## WHAT YOU NEED TO DO
Leave out the pictures and set down the rest of the listing below word for word.

--

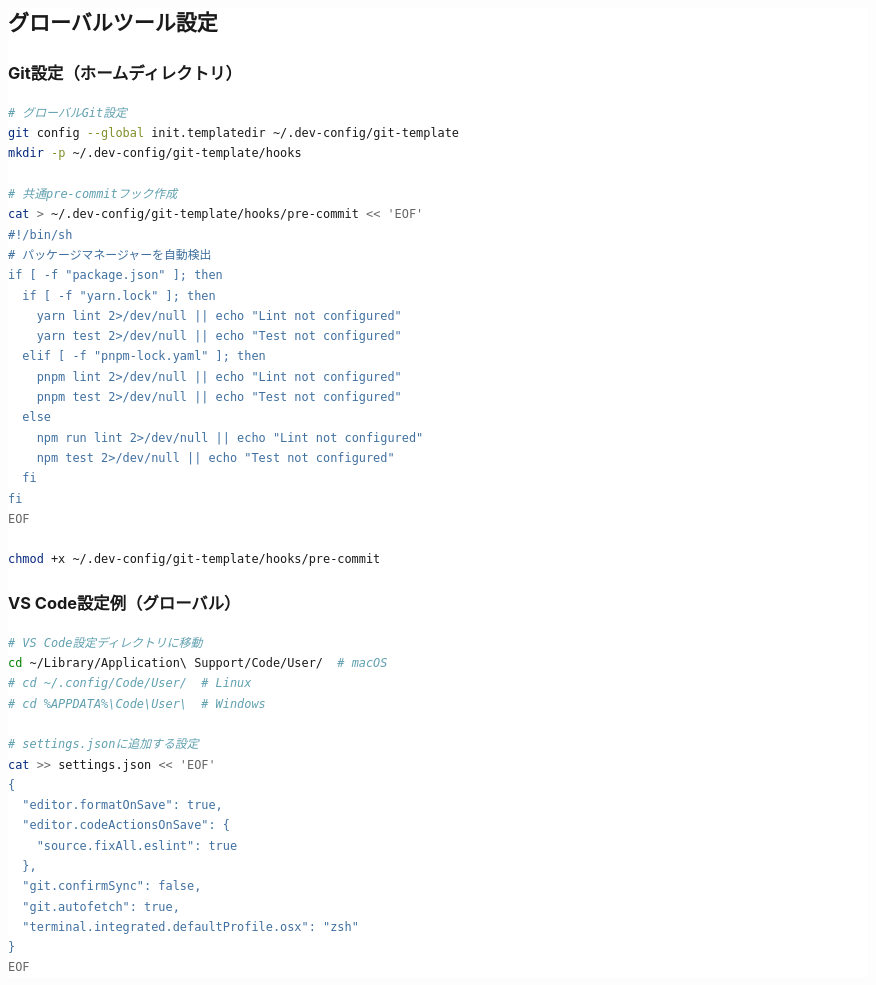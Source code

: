 ## グローバルツール設定

### Git設定（ホームディレクトリ）

```bash
# グローバルGit設定
git config --global init.templatedir ~/.dev-config/git-template
mkdir -p ~/.dev-config/git-template/hooks

# 共通pre-commitフック作成
cat > ~/.dev-config/git-template/hooks/pre-commit << 'EOF'
#!/bin/sh
# パッケージマネージャーを自動検出
if [ -f "package.json" ]; then
  if [ -f "yarn.lock" ]; then
    yarn lint 2>/dev/null || echo "Lint not configured"
    yarn test 2>/dev/null || echo "Test not configured"
  elif [ -f "pnpm-lock.yaml" ]; then
    pnpm lint 2>/dev/null || echo "Lint not configured"
    pnpm test 2>/dev/null || echo "Test not configured"
  else
    npm run lint 2>/dev/null || echo "Lint not configured"
    npm test 2>/dev/null || echo "Test not configured"
  fi
fi
EOF

chmod +x ~/.dev-config/git-template/hooks/pre-commit
```

### VS Code設定例（グローバル）

```bash
# VS Code設定ディレクトリに移動
cd ~/Library/Application\ Support/Code/User/  # macOS
# cd ~/.config/Code/User/  # Linux
# cd %APPDATA%\Code\User\  # Windows

# settings.jsonに追加する設定
cat >> settings.json << 'EOF'
{
  "editor.formatOnSave": true,
  "editor.codeActionsOnSave": {
    "source.fixAll.eslint": true
  },
  "git.confirmSync": false,
  "git.autofetch": true,
  "terminal.integrated.defaultProfile.osx": "zsh"
}
EOF
```
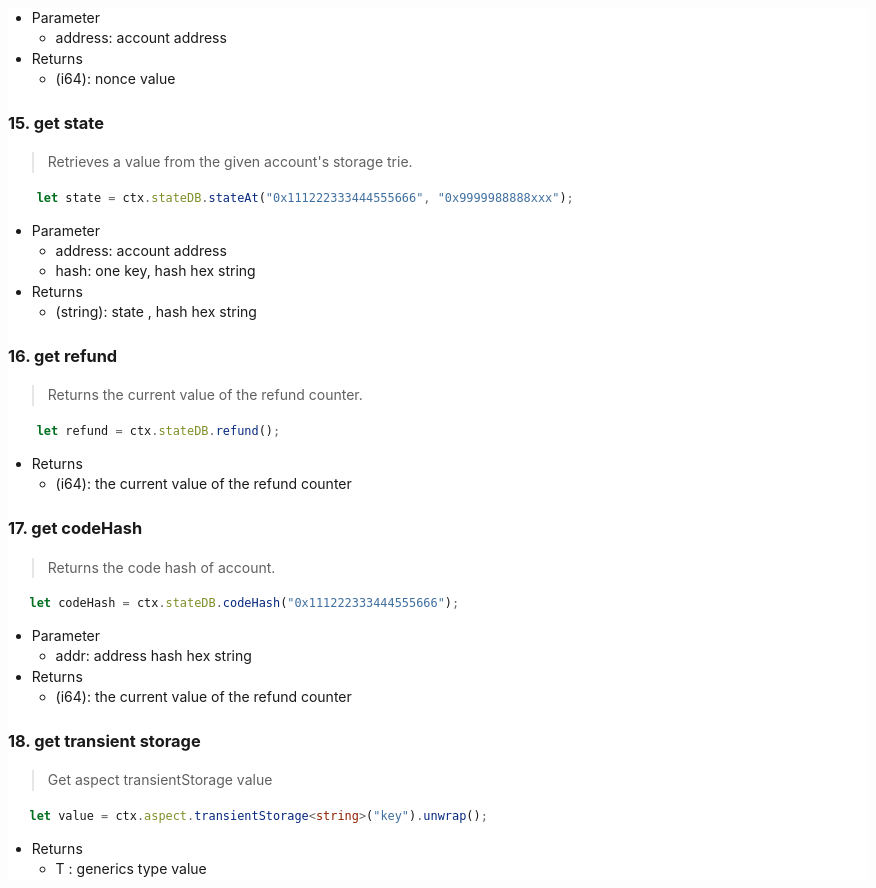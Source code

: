 
* Parameter
  * address: account address
* Returns
  * (i64): nonce value

### 15. get state

> Retrieves a value from the given account's storage trie.


```typescript
    let state = ctx.stateDB.stateAt("0x111222333444555666", "0x9999988888xxx");
```


* Parameter
  * address: account address
  * hash:  one key, hash hex string
* Returns
  * (string): state , hash hex string

### 16. get refund

> Returns the current value of the refund counter.


```typescript
    let refund = ctx.stateDB.refund();
```


* Returns
  * (i64): the current value of the refund counter

### 17. get codeHash

> Returns the code hash of account.


```typescript
   let codeHash = ctx.stateDB.codeHash("0x111222333444555666");
```


* Parameter
  * addr: address hash hex string
* Returns
  * (i64): the current value of the refund counter


### 18. get transient storage

> Get aspect transientStorage value


```typescript
   let value = ctx.aspect.transientStorage<string>("key").unwrap();
```


* Returns
  * T : generics type value
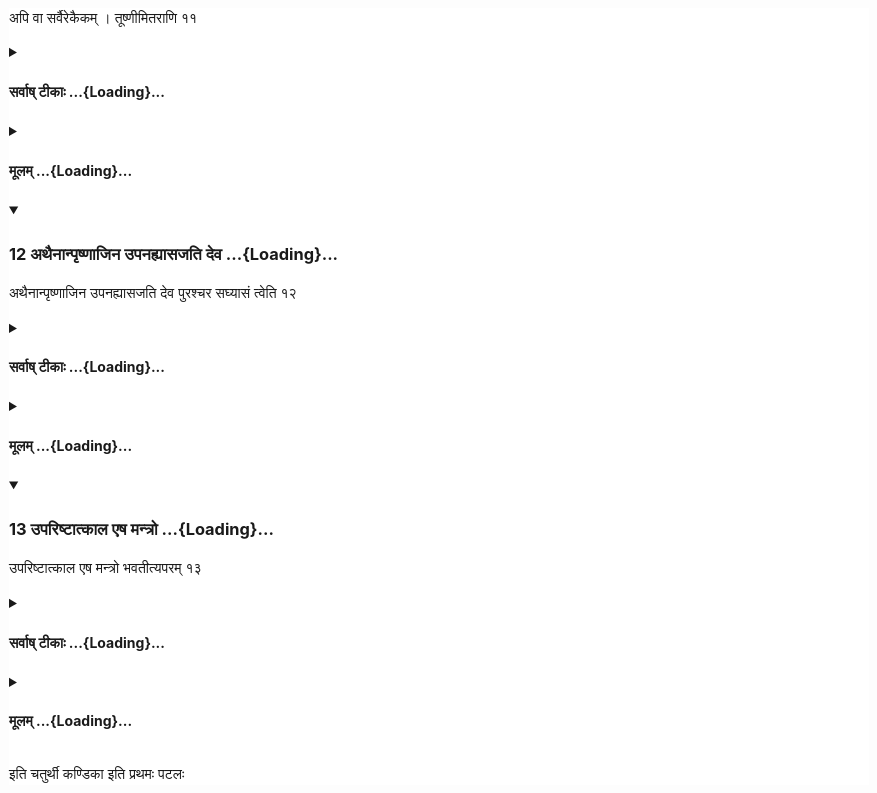 अपि वा सर्वैरेकैकम् । तूष्णीमितराणि ११
</details>
</div>
<div class="js_include collapsed" newlevelforh1="4" title="सर्वाष् टीकाः" unfilled url="/vedAH_yajuH/taittirIyam/sUtram/ApastambaH/shrautam/sarvASh_TIkAH/15/04/11_api_vA_sarvairekaikam.md">
<details><summary><h4>सर्वाष् टीकाः ...{Loading}...</h4></summary></details>
</div>
<div class="js_include collapsed" newlevelforh1="4" title="मूलम्" unfilled url="/vedAH_yajuH/taittirIyam/sUtram/ApastambaH/shrautam/mUlam/15/04/11_api_vA_sarvairekaikam.md">
<details><summary><h4>मूलम् ...{Loading}...</h4></summary></details>
</div>
<div class="js_include" includetitle="true" newlevelforh1="3" unfilled url="/vedAH_yajuH/taittirIyam/sUtram/ApastambaH/shrautam/vishvAsa-prastutiH/15/04/12_athainAnpRShNAjina_upanahyAsajati_deva.md">
<details open><summary><h3>12 अथैनान्पृष्णाजिन उपनह्यासजति देव ...{Loading}...</h3></summary>

अथैनान्पृष्णाजिन उपनह्यासजति देव पुरश्चर सघ्यासं त्वेति १२
</details>
</div>
<div class="js_include collapsed" newlevelforh1="4" title="सर्वाष् टीकाः" unfilled url="/vedAH_yajuH/taittirIyam/sUtram/ApastambaH/shrautam/sarvASh_TIkAH/15/04/12_athainAnpRShNAjina_upanahyAsajati_deva.md">
<details><summary><h4>सर्वाष् टीकाः ...{Loading}...</h4></summary></details>
</div>
<div class="js_include collapsed" newlevelforh1="4" title="मूलम्" unfilled url="/vedAH_yajuH/taittirIyam/sUtram/ApastambaH/shrautam/mUlam/15/04/12_athainAnpRShNAjina_upanahyAsajati_deva.md">
<details><summary><h4>मूलम् ...{Loading}...</h4></summary></details>
</div>
<div class="js_include" includetitle="true" newlevelforh1="3" unfilled url="/vedAH_yajuH/taittirIyam/sUtram/ApastambaH/shrautam/vishvAsa-prastutiH/15/04/13_upariShTAtkAla_eSha_mantro.md">
<details open><summary><h3>13 उपरिष्टात्काल एष मन्त्रो ...{Loading}...</h3></summary>

उपरिष्टात्काल एष मन्त्रो भवतीत्यपरम् १३
</details>
</div>
<div class="js_include collapsed" newlevelforh1="4" title="सर्वाष् टीकाः" unfilled url="/vedAH_yajuH/taittirIyam/sUtram/ApastambaH/shrautam/sarvASh_TIkAH/15/04/13_upariShTAtkAla_eSha_mantro.md">
<details><summary><h4>सर्वाष् टीकाः ...{Loading}...</h4></summary></details>
</div>
<div class="js_include collapsed" newlevelforh1="4" title="मूलम्" unfilled url="/vedAH_yajuH/taittirIyam/sUtram/ApastambaH/shrautam/mUlam/15/04/13_upariShTAtkAla_eSha_mantro.md">
<details><summary><h4>मूलम् ...{Loading}...</h4></summary></details>
</div>





  
इति चतुर्थी कण्डिका 
इति प्रथमः पटलः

--

## YOUR SOLUTION
Source code

: ## グローバルツール設定

### Git設定（ホームディレクトリ）

```bash
# グローバルGit設定
git config --global init.templatedir ~/.dev-config/git-template
mkdir -p ~/.dev-config/git-template/hooks

# 共通pre-commitフック作成
cat > ~/.dev-config/git-template/hooks/pre-commit << 'EOF'
#!/bin/sh
# パッケージマネージャーを自動検出
if [ -f "package.json" ]; then
  if [ -f "yarn.lock" ]; then
    yarn lint 2>/dev/null || echo "Lint not configured"
    yarn test 2>/dev/null || echo "Test not configured"
  elif [ -f "pnpm-lock.yaml" ]; then
    pnpm lint 2>/dev/null || echo "Lint not configured"
    pnpm test 2>/dev/null || echo "Test not configured"
  else
    npm run lint 2>/dev/null || echo "Lint not configured"
    npm test 2>/dev/null || echo "Test not configured"
  fi
fi
EOF

chmod +x ~/.dev-config/git-template/hooks/pre-commit
```

### VS Code設定例（グローバル）

```bash
# VS Code設定ディレクトリに移動
cd ~/Library/Application\ Support/Code/User/  # macOS
# cd ~/.config/Code/User/  # Linux
# cd %APPDATA%\Code\User\  # Windows

# settings.jsonに追加する設定
cat >> settings.json << 'EOF'
{
  "editor.formatOnSave": true,
  "editor.codeActionsOnSave": {
    "source.fixAll.eslint": true
  },
  "git.confirmSync": false,
  "git.autofetch": true,
  "terminal.integrated.defaultProfile.osx": "zsh"
}
EOF
```
Source code

: 
* Parameter
  * address: account address
* Returns
  * (i64): nonce value

### 15. get state

> Retrieves a value from the given account's storage trie.


```typescript
    let state = ctx.stateDB.stateAt("0x111222333444555666", "0x9999988888xxx");
```


* Parameter
  * address: account address
  * hash:  one key, hash hex string
* Returns
  * (string): state , hash hex string

### 16. get refund

> Returns the current value of the refund counter.


```typescript
    let refund = ctx.stateDB.refund();
```


* Returns
  * (i64): the current value of the refund counter

### 17. get codeHash

> Returns the code hash of account.


```typescript
   let codeHash = ctx.stateDB.codeHash("0x111222333444555666");
```


* Parameter
  * addr: address hash hex string
* Returns
  * (i64): the current value of the refund counter


### 18. get transient storage

> Get aspect transientStorage value


```typescript
   let value = ctx.aspect.transientStorage<string>("key").unwrap();
```


* Returns
  * T : generics type value
 अपि वा सर्वैरेकैकम् । तूष्णीमितराणि ११
</details>
</div>
<div class="js_include collapsed" newlevelforh1="4" title="सर्वाष् टीकाः" unfilled url="/vedAH_yajuH/taittirIyam/sUtram/ApastambaH/shrautam/sarvASh_TIkAH/15/04/11_api_vA_sarvairekaikam.md">
<details><summary><h4>सर्वाष् टीकाः ...{Loading}...</h4></summary></details>
</div>
<div class="js_include collapsed" newlevelforh1="4" title="मूलम्" unfilled url="/vedAH_yajuH/taittirIyam/sUtram/ApastambaH/shrautam/mUlam/15/04/11_api_vA_sarvairekaikam.md">
<details><summary><h4>मूलम् ...{Loading}...</h4></summary></details>
</div>
<div class="js_include" includetitle="true" newlevelforh1="3" unfilled url="/vedAH_yajuH/taittirIyam/sUtram/ApastambaH/shrautam/vishvAsa-prastutiH/15/04/12_athainAnpRShNAjina_upanahyAsajati_deva.md">
<details open><summary><h3>12 अथैनान्पृष्णाजिन उपनह्यासजति देव ...{Loading}...</h3></summary>

अथैनान्पृष्णाजिन उपनह्यासजति देव पुरश्चर सघ्यासं त्वेति १२
</details>
</div>
<div class="js_include collapsed" newlevelforh1="4" title="सर्वाष् टीकाः" unfilled url="/vedAH_yajuH/taittirIyam/sUtram/ApastambaH/shrautam/sarvASh_TIkAH/15/04/12_athainAnpRShNAjina_upanahyAsajati_deva.md">
<details><summary><h4>सर्वाष् टीकाः ...{Loading}...</h4></summary></details>
</div>
<div class="js_include collapsed" newlevelforh1="4" title="मूलम्" unfilled url="/vedAH_yajuH/taittirIyam/sUtram/ApastambaH/shrautam/mUlam/15/04/12_athainAnpRShNAjina_upanahyAsajati_deva.md">
<details><summary><h4>मूलम् ...{Loading}...</h4></summary></details>
</div>
<div class="js_include" includetitle="true" newlevelforh1="3" unfilled url="/vedAH_yajuH/taittirIyam/sUtram/ApastambaH/shrautam/vishvAsa-prastutiH/15/04/13_upariShTAtkAla_eSha_mantro.md">
<details open><summary><h3>13 उपरिष्टात्काल एष मन्त्रो ...{Loading}...</h3></summary>

उपरिष्टात्काल एष मन्त्रो भवतीत्यपरम् १३
</details>
</div>
<div class="js_include collapsed" newlevelforh1="4" title="सर्वाष् टीकाः" unfilled url="/vedAH_yajuH/taittirIyam/sUtram/ApastambaH/shrautam/sarvASh_TIkAH/15/04/13_upariShTAtkAla_eSha_mantro.md">
<details><summary><h4>सर्वाष् टीकाः ...{Loading}...</h4></summary></details>
</div>
<div class="js_include collapsed" newlevelforh1="4" title="मूलम्" unfilled url="/vedAH_yajuH/taittirIyam/sUtram/ApastambaH/shrautam/mUlam/15/04/13_upariShTAtkAla_eSha_mantro.md">
<details><summary><h4>मूलम् ...{Loading}...</h4></summary></details>
</div>





  
इति चतुर्थी कण्डिका 
इति प्रथमः पटलः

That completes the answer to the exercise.